Cette question nous renvoie forcément à la définition de l’intellectuel.

Du rôle qu’il entend jouer dans ce pays appelé Algérie, de la fonction d’analyse et de critique qu’il exerce et de la pensée qu’il émet, nous allons essayer de voir ce qu’est un intellectuel dans ce pays.
Pour Jacques Leenhardt (1) : « Est intellectuel n’importe quelle personne ou groupe apprenant à chercher des significations d’approfondissement de la réalité quotidienne indiquant un horizon d’idées nouvelles, problématisant et questionnant les finalités de l’action politique ». Son rôle : « Il doit montrer les limites et les mensonges d’un certain mode de vie et en même temps, créer l’espace pour d’autres formes associatives dans lesquelles seront accueillies les capacités d’analyse de ce qui existe et comme celles de projeter ce qui n’existe pas ».

La définition que donne J. Leenhardt et qui résume en grande partie la notion d’intellectuel servira ici de référence comparative.

De prime abord, il faut relever que, dans ce pays, le cursus scolaire et universitaire est assez particulier.

Pour J.Leenhardt, l’intellectuel de ce pays est soit le produit d’une « école Française » soit d’une « école arabe » et rarement les deux à la fois… Et l’hétérogénéité se combine en la dichotomie linguistique arabe/français mais aussi en la langue maternelle « arabe dialectal » ou Brebère (comprendre le Kabyle en général).

Deux langues, Français et Arabe, deux mondes opposés culturellement, politiquement et qui renvoient à des sensibilités et des conceptions sociétales à mille lieux l’une de l’autre.
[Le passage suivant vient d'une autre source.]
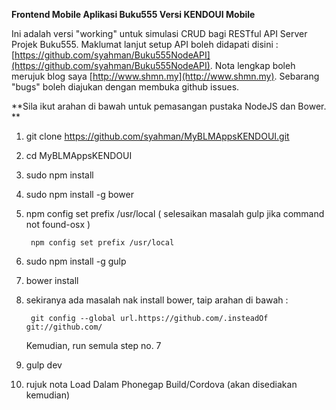 **Frontend Mobile Aplikasi Buku555 Versi KENDOUI Mobile**

Ini adalah versi "working" untuk simulasi CRUD bagi RESTful API Server Projek Buku555. Maklumat lanjut setup API
boleh didapati disini : [https://github.com/syahman/Buku555NodeAPI](https://github.com/syahman/Buku555NodeAPI). Nota lengkap boleh merujuk blog saya [http://www.shmn.my](http://www.shmn.my).
Sebarang "bugs" boleh diajukan dengan membuka github issues. 

**Sila ikut arahan di bawah untuk pemasangan pustaka NodeJS dan Bower. **
 

1. git clone https://github.com/syahman/MyBLMAppsKENDOUI.git 
   
2. cd MyBLMAppsKENDOUI

3. sudo npm install 
  
4. sudo npm install -g bower

5. npm config set prefix /usr/local ( selesaikan masalah gulp jika command not found-osx )

        npm config set prefix /usr/local
    

6. sudo npm install -g gulp
 
7. bower install  

8. sekiranya ada masalah nak install bower, taip arahan di bawah :

        git config --global url.https://github.com/.insteadOf git://github.com/
    
    Kemudian, run semula step no. 7
    
9. gulp dev          

10. rujuk nota Load Dalam Phonegap Build/Cordova (akan disediakan kemudian)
Les intellectuels arabophones

Pour Bruno Etienne (2) « Les intellectuels formés en langue arabe viennent des medersas et des écoles privées de l’association des oulémas. Leur cursus universitaire dans les universités arabes du Caire, Tunis et pour certains de Casablanca ainsi que la nature de leurs études (droit musulman, théologie islamique, littérature arabe…) que sur les sciences et les techniques, domaines de la modernité véhiculée par l’occident ; l’environnement médiéval dont ils sont issus expliquent pleinement la vision et la conception traditionnelles qu’ils ont de la société algérienne. Ces intellectuels rejettent l’occident car il est pour eux le symbole de l’humiliation et de la spoliation ainsi que de l’injustice et de l’hédonisme image de décadence de l’être humain « ici-bas »

Les intellectuels francophones

Pour B.Etienne « Les intellectuels algériens issus des écoles Normales françaises en Algérie et pour certains des grandes écoles de la « métropole » ont été au contact direct et permanent avec la modernité qu’ils ont intériorisés sans toutefois l’appliquer dans ses moindres détails lorsqu’ils sont cadres de l’état. Leur conception de la société algérienne est moderne, une Algérie acquise aux sciences, aux technologies de pointe et ouverte sur le monde et la créativité ».

Il est important de souligner ici que même si l’étude de Bruno Etienne date des années 70, le schéma dressé dans son analyse reste inchangé. La dichotomie linguistique arabe/français s’est même aggravée et obéit aujourd’hui à des variables sociales. Les algériens d’extraction sociale bourgeoise, aisée et/ou instruite fréquentent les écoles privées qui dispensent un enseignement en langue Française et font leur cursus universitaire en France particulièrement, tandis que les algériens des couches sociales défavorisées sont dans les écoles publiques algériennes arabisées où le taux d’échecs scolaires est très élevé -environ 600 000 élèves quittent ainsi l’école à la fin du cycle primaire- ou vont dans les écoles coraniques ou zaouïas. Il existe aujourd’hui même des crèches et des maternelles coraniques.

Nous constatons, que dans ce pays appelé Algérie il existe deux sortes d’intellectuels, l’un Francophone et l’autre arabophone et cette dichotomie renvoie à deux modes de pensée et à deux imaginaires culturels et à des visions sociétales différents l’un de l’autre.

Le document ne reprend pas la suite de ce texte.